Given data below:
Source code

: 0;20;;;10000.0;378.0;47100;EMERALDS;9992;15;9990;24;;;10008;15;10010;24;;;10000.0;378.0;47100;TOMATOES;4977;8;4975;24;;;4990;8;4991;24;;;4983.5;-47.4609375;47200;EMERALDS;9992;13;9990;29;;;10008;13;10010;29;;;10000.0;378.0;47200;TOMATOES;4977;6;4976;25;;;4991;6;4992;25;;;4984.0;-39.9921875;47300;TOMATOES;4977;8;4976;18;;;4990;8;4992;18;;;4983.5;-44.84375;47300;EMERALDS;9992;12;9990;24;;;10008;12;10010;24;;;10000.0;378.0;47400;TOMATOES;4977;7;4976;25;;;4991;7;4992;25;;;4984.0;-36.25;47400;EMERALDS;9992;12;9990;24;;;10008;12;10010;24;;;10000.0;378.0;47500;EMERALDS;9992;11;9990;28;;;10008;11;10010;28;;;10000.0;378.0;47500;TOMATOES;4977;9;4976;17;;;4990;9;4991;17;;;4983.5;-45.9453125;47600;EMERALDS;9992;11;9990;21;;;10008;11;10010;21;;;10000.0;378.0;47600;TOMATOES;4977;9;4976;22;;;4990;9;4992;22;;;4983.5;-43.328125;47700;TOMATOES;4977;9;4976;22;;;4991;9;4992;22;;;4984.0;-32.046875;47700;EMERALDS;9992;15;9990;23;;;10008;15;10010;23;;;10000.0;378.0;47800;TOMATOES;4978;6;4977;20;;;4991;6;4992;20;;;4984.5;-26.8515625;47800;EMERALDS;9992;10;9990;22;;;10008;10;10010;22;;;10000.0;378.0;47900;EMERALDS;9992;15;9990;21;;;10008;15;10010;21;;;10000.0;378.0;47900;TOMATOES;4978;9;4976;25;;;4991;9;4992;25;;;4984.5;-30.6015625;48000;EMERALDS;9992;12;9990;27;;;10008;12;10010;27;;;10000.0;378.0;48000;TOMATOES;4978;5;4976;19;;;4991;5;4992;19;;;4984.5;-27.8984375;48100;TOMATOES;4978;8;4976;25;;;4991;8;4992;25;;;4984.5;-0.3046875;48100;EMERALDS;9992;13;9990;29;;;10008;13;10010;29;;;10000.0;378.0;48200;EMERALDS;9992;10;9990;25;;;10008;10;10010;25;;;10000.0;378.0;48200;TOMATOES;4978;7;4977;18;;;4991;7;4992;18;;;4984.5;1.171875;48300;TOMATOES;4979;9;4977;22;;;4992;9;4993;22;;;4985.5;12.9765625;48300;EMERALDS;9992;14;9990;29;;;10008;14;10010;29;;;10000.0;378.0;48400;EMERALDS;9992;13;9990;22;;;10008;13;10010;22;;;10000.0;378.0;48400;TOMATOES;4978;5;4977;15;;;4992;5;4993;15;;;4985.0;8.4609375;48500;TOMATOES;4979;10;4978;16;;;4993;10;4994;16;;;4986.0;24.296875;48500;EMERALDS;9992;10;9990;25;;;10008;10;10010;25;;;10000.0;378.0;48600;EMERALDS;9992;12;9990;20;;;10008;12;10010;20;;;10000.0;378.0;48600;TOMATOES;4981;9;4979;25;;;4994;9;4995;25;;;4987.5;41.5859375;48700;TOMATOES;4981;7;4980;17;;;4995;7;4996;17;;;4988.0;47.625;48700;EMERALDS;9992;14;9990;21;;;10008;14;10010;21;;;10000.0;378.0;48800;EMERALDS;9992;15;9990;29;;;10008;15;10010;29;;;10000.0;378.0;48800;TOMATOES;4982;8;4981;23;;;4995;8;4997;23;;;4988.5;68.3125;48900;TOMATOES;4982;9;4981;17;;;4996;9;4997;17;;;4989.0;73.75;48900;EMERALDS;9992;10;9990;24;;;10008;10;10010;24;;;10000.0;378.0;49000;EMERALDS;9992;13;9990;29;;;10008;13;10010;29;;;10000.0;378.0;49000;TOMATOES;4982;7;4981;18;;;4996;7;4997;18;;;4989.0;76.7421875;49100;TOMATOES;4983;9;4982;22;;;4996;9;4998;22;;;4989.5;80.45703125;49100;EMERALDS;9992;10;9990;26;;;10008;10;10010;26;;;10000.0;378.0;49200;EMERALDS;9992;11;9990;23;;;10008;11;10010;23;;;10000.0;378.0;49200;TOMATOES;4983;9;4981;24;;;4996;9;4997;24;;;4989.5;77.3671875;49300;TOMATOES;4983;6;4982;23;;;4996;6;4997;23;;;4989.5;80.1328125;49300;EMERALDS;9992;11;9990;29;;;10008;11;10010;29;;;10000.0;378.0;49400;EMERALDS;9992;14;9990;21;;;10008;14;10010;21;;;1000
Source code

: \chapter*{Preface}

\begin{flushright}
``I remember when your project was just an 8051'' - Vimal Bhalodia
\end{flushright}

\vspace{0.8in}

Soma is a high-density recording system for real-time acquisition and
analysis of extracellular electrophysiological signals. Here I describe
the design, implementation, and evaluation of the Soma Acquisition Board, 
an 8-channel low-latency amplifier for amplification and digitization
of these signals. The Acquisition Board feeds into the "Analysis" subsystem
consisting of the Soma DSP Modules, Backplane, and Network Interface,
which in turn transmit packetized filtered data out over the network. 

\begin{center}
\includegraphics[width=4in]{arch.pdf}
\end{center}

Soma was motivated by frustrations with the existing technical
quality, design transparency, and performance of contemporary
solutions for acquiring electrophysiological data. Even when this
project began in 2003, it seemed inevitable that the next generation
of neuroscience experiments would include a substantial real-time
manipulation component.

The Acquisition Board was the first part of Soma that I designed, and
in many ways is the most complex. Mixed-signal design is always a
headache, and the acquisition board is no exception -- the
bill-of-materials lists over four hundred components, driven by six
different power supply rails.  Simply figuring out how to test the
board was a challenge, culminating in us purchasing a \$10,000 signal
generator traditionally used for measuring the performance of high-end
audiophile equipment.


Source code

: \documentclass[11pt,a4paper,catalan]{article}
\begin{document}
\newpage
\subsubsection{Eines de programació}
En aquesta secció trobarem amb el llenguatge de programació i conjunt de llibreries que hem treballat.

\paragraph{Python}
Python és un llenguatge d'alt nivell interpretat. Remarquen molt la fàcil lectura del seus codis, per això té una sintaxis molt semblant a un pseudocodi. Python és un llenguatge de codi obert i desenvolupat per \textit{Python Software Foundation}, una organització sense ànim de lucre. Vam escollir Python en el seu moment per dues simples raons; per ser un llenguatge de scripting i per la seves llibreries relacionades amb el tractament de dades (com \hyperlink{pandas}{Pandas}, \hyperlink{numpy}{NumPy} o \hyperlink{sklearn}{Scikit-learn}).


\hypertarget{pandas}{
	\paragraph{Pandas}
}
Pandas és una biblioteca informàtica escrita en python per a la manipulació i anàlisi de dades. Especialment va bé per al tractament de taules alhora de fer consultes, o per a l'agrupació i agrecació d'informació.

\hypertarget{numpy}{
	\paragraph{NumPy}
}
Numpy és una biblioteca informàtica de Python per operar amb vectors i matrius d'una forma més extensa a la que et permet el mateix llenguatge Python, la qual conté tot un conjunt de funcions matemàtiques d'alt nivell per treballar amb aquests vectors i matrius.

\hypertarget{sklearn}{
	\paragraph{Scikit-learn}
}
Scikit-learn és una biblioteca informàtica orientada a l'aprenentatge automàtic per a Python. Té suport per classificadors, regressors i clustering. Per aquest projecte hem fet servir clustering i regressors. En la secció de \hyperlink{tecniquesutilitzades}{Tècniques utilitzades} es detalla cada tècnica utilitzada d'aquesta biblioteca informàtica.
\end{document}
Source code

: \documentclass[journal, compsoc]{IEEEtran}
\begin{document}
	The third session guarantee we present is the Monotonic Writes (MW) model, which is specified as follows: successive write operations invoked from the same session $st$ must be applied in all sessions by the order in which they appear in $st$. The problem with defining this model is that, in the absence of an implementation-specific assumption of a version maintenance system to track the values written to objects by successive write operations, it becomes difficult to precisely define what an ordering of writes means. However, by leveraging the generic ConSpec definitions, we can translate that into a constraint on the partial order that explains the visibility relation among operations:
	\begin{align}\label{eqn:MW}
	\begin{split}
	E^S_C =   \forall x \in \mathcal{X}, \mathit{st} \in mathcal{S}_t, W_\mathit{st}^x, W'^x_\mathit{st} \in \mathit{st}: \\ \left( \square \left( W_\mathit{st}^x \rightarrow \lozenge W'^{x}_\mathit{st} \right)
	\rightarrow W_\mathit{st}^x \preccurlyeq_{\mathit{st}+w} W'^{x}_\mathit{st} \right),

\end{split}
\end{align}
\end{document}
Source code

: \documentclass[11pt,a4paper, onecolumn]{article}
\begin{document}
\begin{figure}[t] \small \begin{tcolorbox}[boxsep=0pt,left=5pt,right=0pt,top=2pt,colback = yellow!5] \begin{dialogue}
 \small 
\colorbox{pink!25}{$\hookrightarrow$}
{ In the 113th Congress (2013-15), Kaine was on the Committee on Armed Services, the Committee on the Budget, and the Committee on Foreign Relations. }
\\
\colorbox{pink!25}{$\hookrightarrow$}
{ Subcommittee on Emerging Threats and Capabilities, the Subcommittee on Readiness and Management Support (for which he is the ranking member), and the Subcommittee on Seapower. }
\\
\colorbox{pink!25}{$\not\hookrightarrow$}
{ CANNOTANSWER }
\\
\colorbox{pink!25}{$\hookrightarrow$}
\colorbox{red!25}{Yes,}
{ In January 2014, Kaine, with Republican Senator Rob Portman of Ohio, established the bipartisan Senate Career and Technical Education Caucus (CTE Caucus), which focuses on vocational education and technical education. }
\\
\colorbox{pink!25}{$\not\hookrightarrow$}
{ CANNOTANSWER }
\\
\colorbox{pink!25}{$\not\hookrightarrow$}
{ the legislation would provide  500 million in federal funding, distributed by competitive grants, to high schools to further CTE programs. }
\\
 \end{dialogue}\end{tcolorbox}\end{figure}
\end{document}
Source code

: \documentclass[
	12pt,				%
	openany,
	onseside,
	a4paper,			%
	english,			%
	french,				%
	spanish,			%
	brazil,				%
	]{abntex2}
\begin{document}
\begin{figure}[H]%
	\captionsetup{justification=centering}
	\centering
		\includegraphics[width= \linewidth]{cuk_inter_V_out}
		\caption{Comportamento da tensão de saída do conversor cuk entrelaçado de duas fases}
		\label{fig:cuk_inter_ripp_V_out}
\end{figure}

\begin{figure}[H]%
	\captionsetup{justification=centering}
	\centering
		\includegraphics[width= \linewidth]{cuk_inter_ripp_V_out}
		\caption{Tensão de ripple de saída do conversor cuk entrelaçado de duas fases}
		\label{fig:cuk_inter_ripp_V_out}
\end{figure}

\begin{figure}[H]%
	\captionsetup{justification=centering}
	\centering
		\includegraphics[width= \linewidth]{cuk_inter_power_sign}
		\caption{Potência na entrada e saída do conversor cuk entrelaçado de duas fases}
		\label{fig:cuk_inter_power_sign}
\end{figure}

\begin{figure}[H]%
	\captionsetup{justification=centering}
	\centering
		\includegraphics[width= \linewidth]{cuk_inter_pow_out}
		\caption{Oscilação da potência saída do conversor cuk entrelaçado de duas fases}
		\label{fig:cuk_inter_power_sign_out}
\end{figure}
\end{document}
End of Given data.
Instructions for the task
Where the listing above has a line with "generator traditionally used", start there, and output every line exactly through the line with "Scikit-learn és una", which is also included.

Output for this exercise
generator traditionally used for measuring the performance of high-end
audiophile equipment.


Source code

: \documentclass[11pt,a4paper,catalan]{article}
\begin{document}
\newpage
\subsubsection{Eines de programació}
En aquesta secció trobarem amb el llenguatge de programació i conjunt de llibreries que hem treballat.

\paragraph{Python}
Python és un llenguatge d'alt nivell interpretat. Remarquen molt la fàcil lectura del seus codis, per això té una sintaxis molt semblant a un pseudocodi. Python és un llenguatge de codi obert i desenvolupat per \textit{Python Software Foundation}, una organització sense ànim de lucre. Vam escollir Python en el seu moment per dues simples raons; per ser un llenguatge de scripting i per la seves llibreries relacionades amb el tractament de dades (com \hyperlink{pandas}{Pandas}, \hyperlink{numpy}{NumPy} o \hyperlink{sklearn}{Scikit-learn}).


\hypertarget{pandas}{
	\paragraph{Pandas}
}
Pandas és una biblioteca informàtica escrita en python per a la manipulació i anàlisi de dades. Especialment va bé per al tractament de taules alhora de fer consultes, o per a l'agrupació i agrecació d'informació.

\hypertarget{numpy}{
	\paragraph{NumPy}
}
Numpy és una biblioteca informàtica de Python per operar amb vectors i matrius d'una forma més extensa a la que et permet el mateix llenguatge Python, la qual conté tot un conjunt de funcions matemàtiques d'alt nivell per treballar amb aquests vectors i matrius.

\hypertarget{sklearn}{
	\paragraph{Scikit-learn}
}
Scikit-learn és una biblioteca informàtica orientada a l'aprenentatge automàtic per a Python. Té suport per classificadors, regressors i clustering. Per aquest projecte hem fet servir clustering i regressors. En la secció de \hyperlink{tecniquesutilitzades}{Tècniques utilitzades} es detalla cada tècnica utilitzada d'aquesta biblioteca informàtica.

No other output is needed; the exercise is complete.